Desjardins is the subject of a column today by Mathias Brunet of La Presse, who reports that the Bulldogs stopper is on fire of late, having surrendered but one goal in his last four games.

Call it food for thought, but could this be why Jaroslav Halak trade rumours are heating up at the moment?

Consider the following: Desjardins' record is 8-4-1-4 with a 1.45 GAA. His save percentage is .944, second best in the AHL behind Dallas Stars prospect Brent Krahn. He recently came within minutes of topping a 1957 Johnny Bower AHL record for consecutive shutout minutes.

Those are the kind of numbers that turn heads in a league!

For Canadiens' fans unacquainted with Desjardins, it may be due to the fact that he was a somewhat unheralded free agent signing in 2006. After getting his start with the Rimouski Oceanic of the QMJHL during the Sydney Crosby era, Desjardins moved on the Patrick Roy's Quebec Remparts, winning the Memorial Cup in 2006.

He has come a long way from being drafted 200th overall by the Halifax Mooseheads of the Q in 2002. His first season in junior has hardly a success, winning only one of 23 games he appeared in.

By the 2004-05 season, he had moved on to Rimouski, earning the starters job. It was a season of growth playing alongside Crosby, and the Oceanic made it all the way to the Memorial Cup final, which they lost to the powerhouse London Knights 4-0.

At 20 years of age, and undrafted at the NHL level, Desjardins did not despair in his search for a professional contract. He signed on with Roy's Remparts as an overaged junior, and Quebec rode his hot hand all the way to the league championship, which was lost in six games to the Moncton Wildcats. As Moncton for the host team for the Memorial Cup that season, Desjardins and the Remparts, as finalists, were given a bye into the Canadian junior final round robin.

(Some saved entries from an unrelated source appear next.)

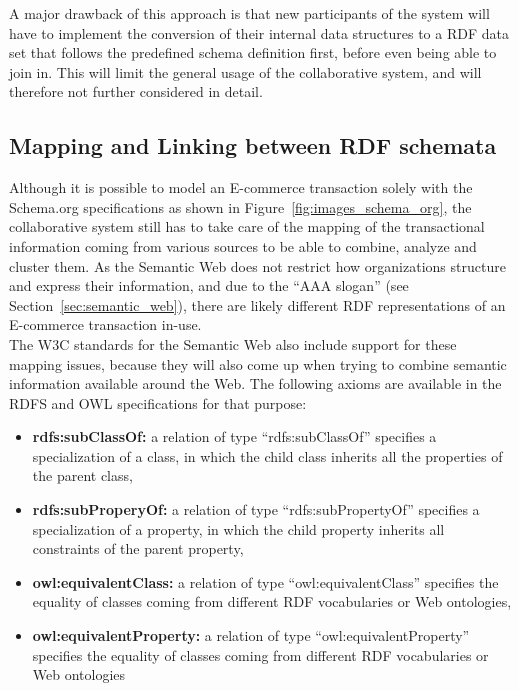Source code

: A major drawback of this approach is that new participants of the system will have to implement the conversion of their internal data structures to a \gls{RDF} data set that follows the predefined schema definition first, before even being able to join in. This will limit the general usage of the collaborative system, and will therefore not further considered in detail.


\subsection{Mapping and Linking between \gls{RDF} schemata}

Although it is possible to model an \gls{E-commerce} transaction solely with the Schema.org specifications as shown in Figure~\ref{fig:images_schema_org}, the collaborative system still has to take care of the mapping of the transactional information coming from various sources to be able to combine, analyze and cluster them. As the Semantic Web does not restrict how organizations structure and express their information, and due to the ``AAA slogan'' (see Section~\ref{sec:semantic_web}), there are likely different \gls{RDF} representations of an \gls{E-commerce} transaction in-use. \\

The \gls{W3C} standards for the Semantic Web also include support for these mapping issues, because they will also come up when trying to combine semantic information available around the Web. The following axioms are available in the \gls{RDFS} and \gls{OWL} specifications for that purpose: \@

\begin{itemize}
	\item \textbf{rdfs:subClassOf:} a relation of type ``rdfs:subClassOf'' specifies a specialization of a class, in which the child class inherits all the properties of the parent class,
  \item \textbf{rdfs:subProperyOf:} a relation of type ``rdfs:subPropertyOf'' specifies a specialization of a property, in which the child property inherits all constraints of the parent property,
  \item \textbf{owl:equivalentClass:} a relation of type ``owl:equivalentClass'' specifies the equality of classes coming from different \gls{RDF} vocabularies or Web ontologies,
  \item \textbf{owl:equivalentProperty:} a relation of type ``owl:equivalentProperty'' specifies the equality of classes coming from different \gls{RDF} vocabularies or Web ontologies
\end{itemize}


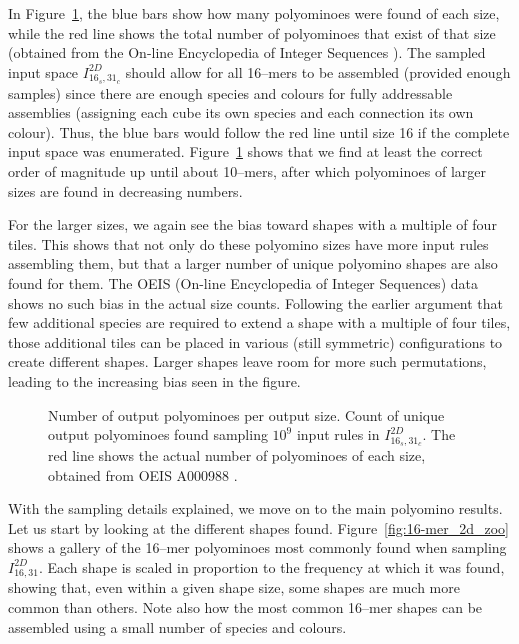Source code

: In Figure~\ref{fig:ref_outputdistr}, the blue bars show how many polyominoes were found of each size, while the red line shows the total number of polyominoes that exist of that size (obtained from the On-line Encyclopedia of Integer Sequences \cite{sloane1995encyclopedia, oeisA000988}). The sampled input space \(I_{16_s,31_c}^{2D}\) should allow for all 16--mers to be assembled (provided enough samples) since there are enough species and colours for fully addressable assemblies (assigning each cube its own species and each connection its own colour). Thus, the blue bars would follow the red line until size 16 if the complete input space was enumerated. Figure~\ref{fig:ref_outputdistr} shows that we find at least the correct order of magnitude up until about 10--mers, after which polyominoes of larger sizes are found in decreasing numbers.


For the larger sizes, we again see the bias toward shapes with a multiple of four tiles. This shows that not only do these polyomino sizes have more input rules assembling them, but that a larger number of unique polyomino shapes are also found for them. The OEIS (On-line Encyclopedia of Integer Sequences) data shows no such bias in the actual size counts. Following the earlier argument that few additional species are required to extend a shape with a multiple of four tiles, those additional tiles can be placed in various (still symmetric) configurations to create different shapes. Larger shapes leave room for more such permutations, leading to the increasing bias seen in the figure.

\begin{figure}[h]
    \centering
    \caption{Number of output polyominoes per output size. Count of unique output polyominoes found sampling \(10^9\) input rules in \(I_{16_s,31_c}^{2D}\). The red line shows the actual number of polyominoes of each size, obtained from OEIS A000988 \cite{sloane1995encyclopedia, oeisA000988}.
    }
    \label{fig:ref_outputdistr}
\end{figure}

With the sampling details explained, we move on to the main polyomino results. Let us start by looking at the different shapes found. Figure~\ref{fig:16-mer_2d_zoo} shows a gallery of the 16--mer polyominoes most commonly found when sampling \(I_{16,31}^{2D}\). Each shape is scaled in proportion to the frequency at which it was found, showing that, even within a given shape size, some shapes are much more common than others. Note also how the most common 16--mer shapes can be assembled using a small number of species and colours.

It was there that Desjardins truly made a lasting impression, as he guided the underdog Remparts to the Memorial Cup title. He was stellar under the gun in the final game as the Wildcats fired 48 shots in his direction, beating him only twice as Quebec cruised to a 6-2 upset.

Later that summer, Desjardins was invited to the Chicago Blackhawks training camp, but eventually signed a contract to play with the Hamilton Bulldogs.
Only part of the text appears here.